Enfin, de 1984 à nos jours, le breton n’est plus qu’une simple « Allusion » dans l’Église, réduit comme une peau de chagrin. On aime entendre un cantique breton de temps en temps ou quelques mots lors des funérailles, mais la pratique religieuse en langue bretonne dans le quotidien des fidèles a quasiment disparu.
Les trois grandes raisons de cet échec
D’abord les évêques bretons ne pouvaient pas ou ne souhaitaient pas imposer une ligne directrice précise à leurs ouailles et moins encore à leurs prêtres. Puis, ils reprochaient aux bretonnants de n’être pas suffisamment unis pour la même cause.
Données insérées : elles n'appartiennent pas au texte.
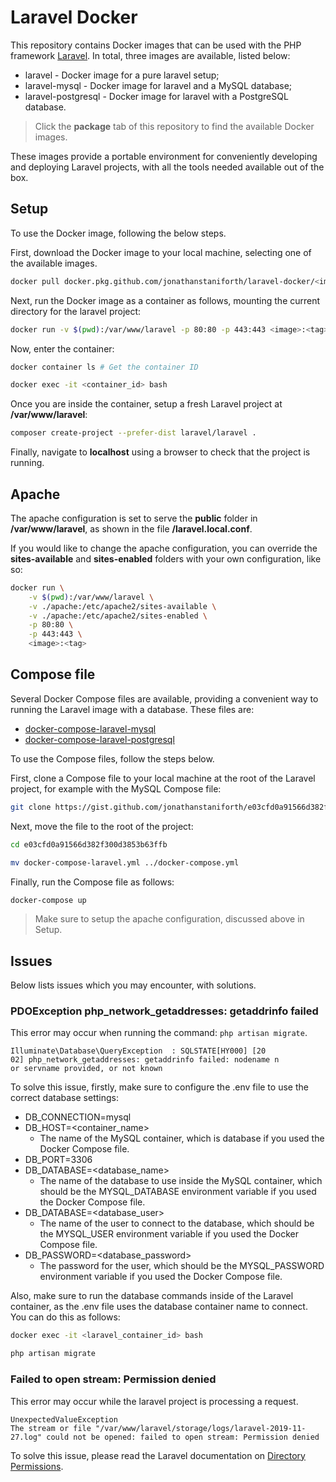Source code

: # Laravel Docker

This repository contains Docker images that can be used with the PHP framework [Laravel](https://laravel.com). In total, three images are available, listed below:

* laravel - Docker image for a pure laravel setup;
* laravel-mysql - Docker image for laravel and a MySQL database;
* laravel-postgresql - Docker image for laravel with a PostgreSQL database.

> Click the **package** tab of this repository to find the available Docker images.

These images provide a portable environment for conveniently developing and deploying Laravel projects, with all the tools needed available out of the box.

## Setup

To use the Docker image, following the below steps.

First, download the Docker image to your local machine, selecting one of the available images.

```bash
docker pull docker.pkg.github.com/jonathanstaniforth/laravel-docker/<image>:<tag>
```

Next, run the Docker image as a container as follows, mounting the current directory for the laravel project:

```bash
docker run -v $(pwd):/var/www/laravel -p 80:80 -p 443:443 <image>:<tag>
```

Now, enter the container:

```bash
docker container ls # Get the container ID

docker exec -it <container_id> bash
```

Once you are inside the container, setup a fresh Laravel project at **/var/www/laravel**:

```bash
composer create-project --prefer-dist laravel/laravel .
```

Finally, navigate to **localhost** using a browser to check that the project is running.

## Apache

The apache configuration is set to serve the **public** folder in **/var/www/laravel**, as shown in the file **/laravel.local.conf**.

If you would like to change the apache configuration, you can override the **sites-available** and **sites-enabled** folders with your own configuration, like so:

```bash
docker run \
    -v $(pwd):/var/www/laravel \
    -v ./apache:/etc/apache2/sites-available \
    -v ./apache:/etc/apache2/sites-enabled \
    -p 80:80 \
    -p 443:443 \
    <image>:<tag>
```

## Compose file

Several Docker Compose files are available, providing a convenient way to running the Laravel image with a database. These files are:

* [docker-compose-laravel-mysql](https://gist.github.com/jonathanstaniforth/e03cfd0a91566d382f300d3853b63ffb)
* [docker-compose-laravel-postgresql](https://gist.github.com/jonathanstaniforth/21db87c998d84d10defd4523a3aae4e7)

To use the Compose files, follow the steps below.

First, clone a Compose file to your local machine at the root of the Laravel project, for example with the MySQL Compose file:

```bash
git clone https://gist.github.com/jonathanstaniforth/e03cfd0a91566d382f300d3853b63ffb
```

Next, move the file to the root of the project:

```bash
cd e03cfd0a91566d382f300d3853b63ffb

mv docker-compose-laravel.yml ../docker-compose.yml
```

Finally, run the Compose file as follows:

```bash
docker-compose up
```

> Make sure to setup the apache configuration, discussed above in Setup.

## Issues

Below lists issues which you may encounter, with solutions.

### PDOException php_network_getaddresses: getaddrinfo failed

This error may occur when running the command: ```php artisan migrate```.

```
Illuminate\Database\QueryException  : SQLSTATE[HY000] [20
02] php_network_getaddresses: getaddrinfo failed: nodename n
or servname provided, or not known
```

To solve this issue, firstly, make sure to configure the .env file to use the correct database settings:

* DB_CONNECTION=mysql
* DB_HOST=\<container\_name\>
  * The name of the MySQL container, which is database if you used the Docker Compose file.
* DB_PORT=3306
* DB_DATABASE=\<database\_name\>
  * The name of the database to use inside the MySQL container, which should be the MYSQL_DATABASE environment variable if you used the Docker Compose file.
* DB_DATABASE=\<database\_user\>
  * The name of the user to connect to the database, which should be the MYSQL_USER environment variable if you used the Docker Compose file.
* DB_PASSWORD=\<database\_password\>
  * The password for the user, which should be the MYSQL_PASSWORD environment variable if you used the Docker Compose file.

Also, make sure to run the database commands inside of the Laravel container, as the .env file uses the database container name to connect. You can do this as follows:

```bash
docker exec -it <laravel_container_id> bash

php artisan migrate
```

### Failed to open stream: Permission denied

This error may occur while the laravel project is processing a request.

```
UnexpectedValueException
The stream or file "/var/www/laravel/storage/logs/laravel-2019-11-27.log" could not be opened: failed to open stream: Permission denied
```

To solve this issue, please read the Laravel documentation on [Directory Permissions](https://laravel.com/docs/6.x/installation).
Enfin, la langue bretonne n’était, selon eux, pas ou plus pratiquée dans l’espace public.
Maïna Sicard-Cras illustre l’approche de sa thèse par un extrait d’un article tout à fait significatif, paru dans La Semaine religieuse du diocèse de Quimper et Léon le 8 juillet 1955, p.403, intitulé « L’arrivée des Touristes (sic) », qui lui paraît donner la tonalité de sa recherche.

La soutenance de thèse se déroulera le mercredi 5 novembre 2025 à 14h00 dans la salle Yves Moraud de la Faculté des Lettres et Sciences humaines Victor Segalen à l’UBO de Brest, salle B001.
La composition du jury
- Ronan Calvez, Professeur des Universités à l’Université de Bretagne Occidentale, rapporteur
- Myriam Guillevic, Maître de conférences à l’Université de Rennes II
- Eva Guillorel,Maître de conférences (HDR) dans la même Université, rapporteur
- Marie Levant, Chercheuse Marie Curie et membre de l’École française de Rome
- Yvon Tranvouez, Professeur émérite des Universités à l’Université de Bretagne Occidentale
- et Fabrice Bouthillon, Professeur des Universités dans la même Université, directeur de thèse.